Non incline a indugiare su aspetti riguardanti le frivolezze, mi ritrovai a produrmi in una disamina meticolosa di nastri, forcine e altre decorazioni che armoniosamente adornavano viso, petto e capigliatura della signora. Tale quantità di chincaglieria avrei trovato certamente inutile esercizio di vanità in altro esemplare di donna. Non così in Madame Laurent per la quale gli stessi accessori costituivano l’esibizione della più naturale e prorompente femminilità. Avrei trascorso ore a esercitare il secondo senso che in quel pomeriggio era stato risvegliato in modo così prepotente, quando dal terzo senso venne la prova dell’eccezionalità di quell’essere. Nel porgermi la mano guantata ella infatti pronunciò il proprio nome, quindi mi ringraziò di averla ricevuta. La sua voce era modulata in modo così piacevole da ricordarmi le musiche che avevo talvolta ascoltato, durante le funzioni natalizie o pasquali, in occasione delle quali il curato ingaggiava per la sonata d’organo musici provenienti d’oltre contea.

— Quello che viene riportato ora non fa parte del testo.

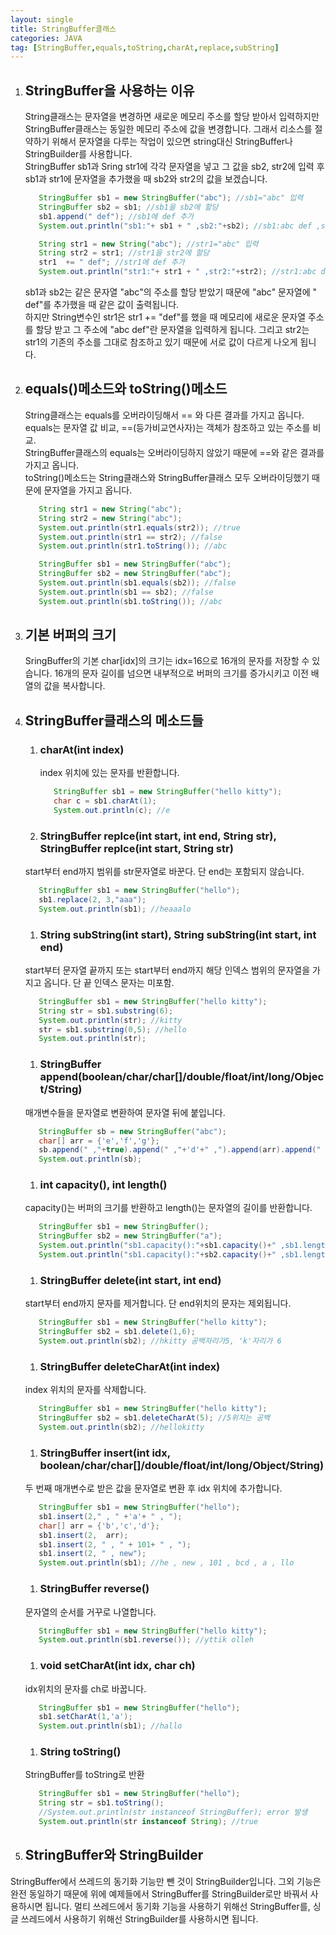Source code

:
 ```yaml
---
layout: single
title: StringBuffer클래스
categories: JAVA
tag: [StringBuffer,equals,toString,charAt,replace,subString]
---
```


1. ## StringBuffer을 사용하는 이유
   String클래스는 문자열을 변경하면 새로운 메모리 주소를 할당 받아서 입력하지만 StringBuffer클래스는 동일한 메모리 주소에 값을 변경합니다. 그래서 리소스를 절약하기 위해서 문자열을 다루는 작업이 있으면 string대신 StringBuffer나 StringBuilder를 사용합니다.   
   StringBuffer sb1과 Sring str1에 각각 문자열을 넣고 그 값을 sb2, str2에 입력 후 sb1과 str1에 문자열을 추가했을 때 sb2와 str2의 값을 보겠습니다.   
   ```java
      StringBuffer sb1 = new StringBuffer("abc"); //sb1="abc" 입력
      StringBuffer sb2 = sb1; //sb1을 sb2에 할당
      sb1.append(" def"); //sb1에 def 추가
      System.out.println("sb1:"+ sb1 + " ,sb2:"+sb2); //sb1:abc def ,sb2:abc def

      String str1 = new String("abc"); //str1="abc" 입력
      String str2 = str1; //str1을 str2에 할당
      str1  += " def"; //str1에 def 추가
      System.out.println("str1:"+ str1 + " ,str2:"+str2); //str1:abc def ,str2:abc
   ```   
   sb1과 sb2는 같은 문자열 "abc"의 주소를 할당 받았기 때문에 "abc" 문자열에 " def"를 추가했을 때 같은 값이 출력됩니다.   
   하지만 String변수인 str1은 str1 += "def"를 했을 때 메모리에 새로운 문자열 주소를 할당 받고 그 주소에 "abc def"란 문자열을 입력하게 됩니다. 그리고  str2는 str1의 기존의 주소를 그대로 참조하고 있기 때문에 서로 값이 다르게 나오게 됩니다.   

1. ## equals()메소드와 toString()메소드
   String클래스는 equals를 오버라이딩해서 == 와 다른 결과를 가지고 옵니다. equals는 문자열 값 비교, ==(등가비교연사자)는 객체가 참조하고 있는 주소를 비교.  
   StringBuffer클래스의 equals는 오버라이딩하지 않았기 때문에 ==와 같은 결과를 가지고 옵니다.   
   toString()메소드는 String클래스와 StringBuffer클래스 모두 오버라이딩했기 때문에 문자열을 가지고 옵니다.   
   ```java
      String str1 = new String("abc"); 
      String str2 = new String("abc");
      System.out.println(str1.equals(str2)); //true
      System.out.println(str1 == str2); //false
      System.out.println(str1.toString()); //abc

      StringBuffer sb1 = new StringBuffer("abc"); 
      StringBuffer sb2 = new StringBuffer("abc");
      System.out.println(sb1.equals(sb2)); //false
      System.out.println(sb1 == sb2); //false
      System.out.println(sb1.toString()); //abc
   ```   

1. ## 기본 버퍼의 크기
   SringBuffer의 기본 char[idx]의 크기는 idx=16으로 16개의 문자를 저장할 수 있습니다. 16개의 문자 길이를 넘으면 내부적으로 버퍼의 크기를 증가시키고 이전 배열의 값을 복사합니다.   

1. ## StringBuffer클래스의 메소드들
   1. ### charAt(int index)
      index 위치에 있는 문자를 반환합니다.   
      ```java
         StringBuffer sb1 = new StringBuffer("hello kitty");
         char c = sb1.charAt(1);
         System.out.println(c); //e
      ```   
   1. ### StringBuffer replce(int start, int end, String str), StringBuffer replce(int start, String str)   
   start부터 end까지 범위를 str문자열로 바꾼다. 단 end는 포함되지 않습니다.
   ```java
      StringBuffer sb1 = new StringBuffer("hello");
      sb1.replace(2, 3,"aaa");
      System.out.println(sb1); //heaaalo
   ```
   1. ### String subString(int start), String subString(int start, int end)
   start부터 문자열 끝까지 또는 start부터 end까지 해당 인덱스 범위의 문자열을 가지고 옵니다. 단 끝 인덱스 문자는 미포함.   
   ```java
      StringBuffer sb1 = new StringBuffer("hello kitty");
      String str = sb1.substring(6);
      System.out.println(str); //kitty
      str = sb1.substring(0,5); //hello
      System.out.println(str);
   ```
   1. ### StringBuffer append(boolean/char/char[]/double/float/int/long/Object/String)
   매개변수들을 문자열로 변환하여 문자열 뒤에 붙입니다.   
   ```java
      StringBuffer sb = new StringBuffer("abc");
      char[] arr = {'e','f','g'};
      sb.append(" ,"+true).append(" ,"+'d'+" ,").append(arr).append(" ,"+0.3454d).append(" ,"+34).append(" ,END");
      System.out.println(sb);
   ```
   1. ### int capacity(), int length()
   capacity()는 버퍼의 크기를 반환하고 length()는 문자열의 길이를 반환합니다.
   ```java
      StringBuffer sb1 = new StringBuffer();
      StringBuffer sb2 = new StringBuffer("a");
      System.out.println("sb1.capacity():"+sb1.capacity()+" ,sb1.length():"+sb1.length()); //sb1.capacity():16 ,sb1.length():0
      System.out.println("sb1.capacity():"+sb2.capacity()+" ,sb1.length():"+sb2.length()); //sb1.capacity():17 ,sb1.length():1
   ```
   1. ### StringBuffer delete(int start, int end)
   start부터 end까지 문자를 제거합니다. 단 end위치의 문자는 제외됩니다.
   ```java
      StringBuffer sb1 = new StringBuffer("hello kitty");
      StringBuffer sb2 = sb1.delete(1,6); 
      System.out.println(sb2); //hkitty 공백자리가5, 'k'자리가 6
   ```
   1. ### StringBuffer deleteCharAt(int index)
   index 위치의 문자를 삭제합니다.
   ```java
      StringBuffer sb1 = new StringBuffer("hello kitty");
      StringBuffer sb2 = sb1.deleteCharAt(5); //5위치는 공백
      System.out.println(sb2); //hellokitty
   ```
   1. ### StringBuffer insert(int idx, boolean/char/char[]/double/float/int/long/Object/String)
   두 번째 매개변수로 받은 값을 문자열로 변환 후 idx 위치에 추가합니다.  
   ```java
      StringBuffer sb1 = new StringBuffer("hello");
      sb1.insert(2," , " +'a'+ " , ");
      char[] arr = {'b','c','d'};
      sb1.insert(2,  arr);
      sb1.insert(2, " , " + 101+ " , ");
      sb1.insert(2, " , new");
      System.out.println(sb1); //he , new , 101 , bcd , a , llo
   ```
   1. ### StringBuffer reverse()
   문자열의 순서를 거꾸로 나열합니다.
   ```java
      StringBuffer sb1 = new StringBuffer("hello kitty");
      System.out.println(sb1.reverse()); //yttik olleh   
   ```
   1. ### void setCharAt(int idx, char ch)
   idx위치의 문자를 ch로 바꿉니다.
   ```java
      StringBuffer sb1 = new StringBuffer("hello");
      sb1.setCharAt(1,'a');
      System.out.println(sb1); //hallo
   ```
   1. ### String toString()
   StringBuffer를 toString로 반환
   ```java
      StringBuffer sb1 = new StringBuffer("hello");
      String str = sb1.toString();
      //System.out.println(str instanceof StringBuffer); error 발생
      System.out.println(str instanceof String); //true
   ```
1. ## StringBuffer와 StringBuilder
StringBuffer에서 쓰레드의 동기화 기능만 뺀 것이 StringBuilder입니다. 그외 기능은 완전 동일하기 때문에 위에 예제들에서 StringBuffer를 StringBuilder로만 바꿔서 사용하시면 됩니다. 멀티 쓰레드에서 동기화 기능을 사용하기 위해선 StringBuffer를, 싱글 쓰레드에서 사용하기 위해선 StringBuilder를 사용하시면 됩니다.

La feci accomodare nella poltrona di fronte alla mia scrivania, quindi raggiunsi la mia postazione, certo che la bella signora non avesse nessuna intenzione di dilungarsi in preamboli con il sottoscritto. Mi sbagliavo alquanto, visto che Madame Laurent, che appresi portare il nome di Hortense, fece trascorrere parecchi secondi prima di soddisfare il mio tacito invito a manifestarmi le ragioni della sua presenza. Finalmente, dopo aver censito gli strumenti del mio lavoro posati sulla scrivania, mi mise al corrente delle sue intenzioni.
Veniva da me, mi spiegò, per tradurre in uno scritto convincente le argomentazioni riguardanti le sue aspettative di divenire a breve moglie di tal Monsieur Moreau di Yerres. La lettera avrebbe dovuto far rompere gli ultimi indugi al signore che, evidentemente, peccava d’indecisione. Come un uomo potesse consentire a un esemplare femminile di tanta bellezza di doversi produrre in richieste così esplicite, andava molto al di là della mia capacità di comprendere.
Dunque, mentre la bella signora che appresi essere vedova nonostante la giovane età, mi esponeva le sue ragioni, mi ritrovai a perdermi in fantasticherie poco professionali che chiamavano in causa uno dei pochi sensi non ancora coinvolto. I miei pensieri presero a galleggiare sulle parole pronunciate da M.me Hortense fino a condurmi lontano dal luogo dove mi trovavo.
Mi vidi in un’inconsueta dimensione domestica, dove la camera disadorna normalmente destinata a ospitare i miei sonni, veniva sostituita da una stanza da letto ampia e luminosa, completa di quelle dotazioni che solo la presenza femminile prima consiglia, poi impone. Perché la mia fantasia corresse in via prioritaria a immaginare quella stanza e non a figurarsi l’aspetto dello studiolo non è difficile da dedurre. Ciò che continuava a risultare strano anche a me stesso era come, pur non avendo avuto mai dimestichezza con tali ambienti, riuscivo, protagonista la signora, a prefigurarmi ogni minimo dettaglio: dal copriletto sontuoso, alle tende vaporose dal decoro elegante, perfino il privatissimo angolo del tavolino da toletta dove sapevo compiersi quei piccoli grandi miracoli (nel caso di Hortense, ero certo, piccoli) che facevano sì che bellezze trascurabili nel momento del risveglio diventassero degne di qualche attenzione, terminato il lavoro che vi si svolgeva.